→ **What the task asks**: Copy out only the span from the line with "上面代码中，p 元素绑定了两个 click" to the end of the data, both ends kept, word for word.

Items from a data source
● ● ● ●

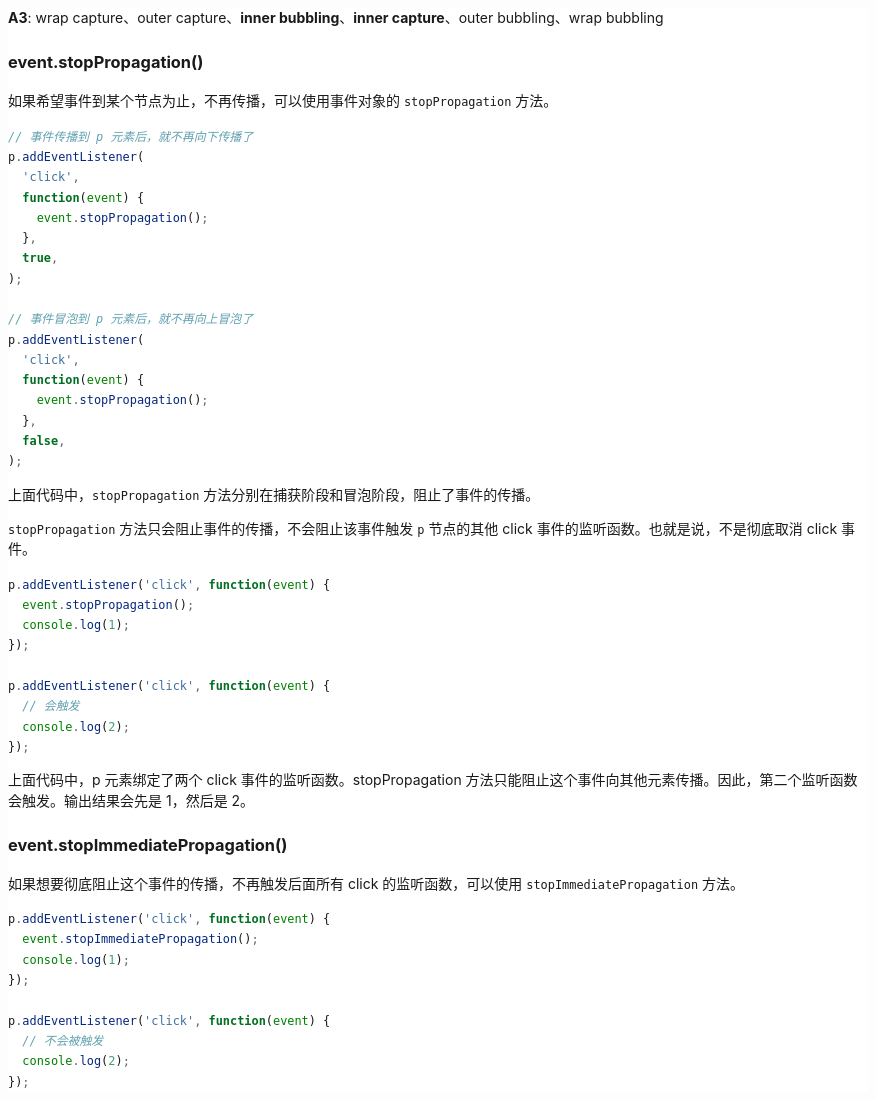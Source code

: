 **A3**: wrap capture、outer capture、**inner bubbling**、**inner capture**、outer bubbling、wrap bubbling

### event.stopPropagation()

如果希望事件到某个节点为止，不再传播，可以使用事件对象的 `stopPropagation` 方法。

```js
// 事件传播到 p 元素后，就不再向下传播了
p.addEventListener(
  'click',
  function(event) {
    event.stopPropagation();
  },
  true,
);

// 事件冒泡到 p 元素后，就不再向上冒泡了
p.addEventListener(
  'click',
  function(event) {
    event.stopPropagation();
  },
  false,
);
```

上面代码中，`stopPropagation` 方法分别在捕获阶段和冒泡阶段，阻止了事件的传播。

<Hint type="warning"> `stopPropagation` 方法只会阻止事件的传播，不会阻止该事件触发 `p` 节点的其他 click 事件的监听函数。也就是说，不是彻底取消 click 事件。</Hint>

```js
p.addEventListener('click', function(event) {
  event.stopPropagation();
  console.log(1);
});

p.addEventListener('click', function(event) {
  // 会触发
  console.log(2);
});
```

上面代码中，p 元素绑定了两个 click 事件的监听函数。stopPropagation 方法只能阻止这个事件向其他元素传播。因此，第二个监听函数会触发。输出结果会先是 1，然后是 2。

### event.stopImmediatePropagation()

如果想要彻底阻止这个事件的传播，不再触发后面所有 click 的监听函数，可以使用 `stopImmediatePropagation` 方法。

```js
p.addEventListener('click', function(event) {
  event.stopImmediatePropagation();
  console.log(1);
});

p.addEventListener('click', function(event) {
  // 不会被触发
  console.log(2);
});
```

● ● ● ●

→ **Written response**:
上面代码中，p 元素绑定了两个 click 事件的监听函数。stopPropagation 方法只能阻止这个事件向其他元素传播。因此，第二个监听函数会触发。输出结果会先是 1，然后是 2。

### event.stopImmediatePropagation()

如果想要彻底阻止这个事件的传播，不再触发后面所有 click 的监听函数，可以使用 `stopImmediatePropagation` 方法。

```js
p.addEventListener('click', function(event) {
  event.stopImmediatePropagation();
  console.log(1);
});

p.addEventListener('click', function(event) {
  // 不会被触发
  console.log(2);
});
```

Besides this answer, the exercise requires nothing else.